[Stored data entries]

^^^^

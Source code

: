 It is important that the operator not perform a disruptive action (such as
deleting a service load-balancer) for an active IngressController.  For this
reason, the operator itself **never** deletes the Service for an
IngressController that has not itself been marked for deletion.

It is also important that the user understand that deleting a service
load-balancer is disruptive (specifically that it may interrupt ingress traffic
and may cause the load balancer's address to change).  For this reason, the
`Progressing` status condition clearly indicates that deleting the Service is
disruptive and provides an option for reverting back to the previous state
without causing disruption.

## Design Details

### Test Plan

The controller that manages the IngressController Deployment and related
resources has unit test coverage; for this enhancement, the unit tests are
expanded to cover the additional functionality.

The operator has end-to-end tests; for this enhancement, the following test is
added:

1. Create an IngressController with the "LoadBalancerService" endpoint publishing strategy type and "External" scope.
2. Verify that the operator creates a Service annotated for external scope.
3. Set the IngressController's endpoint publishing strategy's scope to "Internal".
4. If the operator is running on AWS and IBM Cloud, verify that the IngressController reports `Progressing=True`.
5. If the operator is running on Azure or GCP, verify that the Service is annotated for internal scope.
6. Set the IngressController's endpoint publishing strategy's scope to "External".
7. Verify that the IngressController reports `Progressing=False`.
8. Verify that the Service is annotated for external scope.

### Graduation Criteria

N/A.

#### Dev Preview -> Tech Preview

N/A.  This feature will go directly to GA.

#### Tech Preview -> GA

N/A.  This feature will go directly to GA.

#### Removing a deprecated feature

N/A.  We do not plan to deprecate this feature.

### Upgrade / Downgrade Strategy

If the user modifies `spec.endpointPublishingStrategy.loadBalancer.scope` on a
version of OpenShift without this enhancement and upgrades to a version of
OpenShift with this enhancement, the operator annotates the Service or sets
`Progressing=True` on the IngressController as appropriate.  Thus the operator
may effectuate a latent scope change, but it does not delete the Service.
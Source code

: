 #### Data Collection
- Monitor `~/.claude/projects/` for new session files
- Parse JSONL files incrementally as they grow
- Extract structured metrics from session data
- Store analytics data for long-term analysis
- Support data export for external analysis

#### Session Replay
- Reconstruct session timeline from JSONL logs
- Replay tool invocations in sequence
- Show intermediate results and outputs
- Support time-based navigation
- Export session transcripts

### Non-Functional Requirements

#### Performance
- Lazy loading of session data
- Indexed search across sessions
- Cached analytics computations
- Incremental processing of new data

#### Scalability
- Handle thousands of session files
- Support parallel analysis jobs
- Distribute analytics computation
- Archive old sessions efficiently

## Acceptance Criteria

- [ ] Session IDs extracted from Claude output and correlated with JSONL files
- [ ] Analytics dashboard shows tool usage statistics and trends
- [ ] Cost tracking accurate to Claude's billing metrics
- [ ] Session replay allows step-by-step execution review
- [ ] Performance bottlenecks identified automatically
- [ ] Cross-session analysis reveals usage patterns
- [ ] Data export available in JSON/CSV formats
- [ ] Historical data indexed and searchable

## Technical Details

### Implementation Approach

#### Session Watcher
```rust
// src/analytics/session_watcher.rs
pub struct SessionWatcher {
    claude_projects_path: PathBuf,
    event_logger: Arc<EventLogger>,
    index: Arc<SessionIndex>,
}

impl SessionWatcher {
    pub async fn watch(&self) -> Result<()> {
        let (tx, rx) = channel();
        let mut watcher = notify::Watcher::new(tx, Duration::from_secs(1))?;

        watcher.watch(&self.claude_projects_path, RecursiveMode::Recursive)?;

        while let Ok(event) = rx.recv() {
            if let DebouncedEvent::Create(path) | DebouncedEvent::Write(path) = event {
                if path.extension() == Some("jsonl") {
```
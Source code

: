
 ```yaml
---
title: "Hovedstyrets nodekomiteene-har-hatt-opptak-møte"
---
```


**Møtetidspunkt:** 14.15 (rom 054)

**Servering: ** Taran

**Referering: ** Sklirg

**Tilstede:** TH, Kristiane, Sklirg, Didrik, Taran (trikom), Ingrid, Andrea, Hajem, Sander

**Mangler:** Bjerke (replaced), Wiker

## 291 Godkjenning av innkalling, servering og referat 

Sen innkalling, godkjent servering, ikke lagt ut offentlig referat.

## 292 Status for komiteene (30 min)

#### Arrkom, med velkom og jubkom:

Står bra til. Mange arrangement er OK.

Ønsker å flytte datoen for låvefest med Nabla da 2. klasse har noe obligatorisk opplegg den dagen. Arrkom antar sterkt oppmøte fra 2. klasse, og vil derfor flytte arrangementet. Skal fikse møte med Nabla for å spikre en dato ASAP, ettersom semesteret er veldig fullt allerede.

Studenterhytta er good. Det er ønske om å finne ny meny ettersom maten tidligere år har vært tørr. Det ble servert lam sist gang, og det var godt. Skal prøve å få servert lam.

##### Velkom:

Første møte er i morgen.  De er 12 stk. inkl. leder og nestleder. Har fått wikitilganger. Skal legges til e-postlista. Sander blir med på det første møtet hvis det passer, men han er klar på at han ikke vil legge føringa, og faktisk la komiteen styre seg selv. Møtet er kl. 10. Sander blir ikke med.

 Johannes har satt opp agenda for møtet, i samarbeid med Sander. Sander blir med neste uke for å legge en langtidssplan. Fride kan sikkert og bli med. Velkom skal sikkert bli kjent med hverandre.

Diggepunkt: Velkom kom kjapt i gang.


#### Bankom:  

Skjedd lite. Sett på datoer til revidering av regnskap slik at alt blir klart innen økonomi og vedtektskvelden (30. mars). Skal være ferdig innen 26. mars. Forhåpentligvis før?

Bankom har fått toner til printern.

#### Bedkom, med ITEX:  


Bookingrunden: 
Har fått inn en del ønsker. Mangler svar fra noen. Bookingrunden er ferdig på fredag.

^^^^

_What to do:_ How many of the lines in the records above include the word "Taran"? State that number alone.

_Solution to the problem:_ 2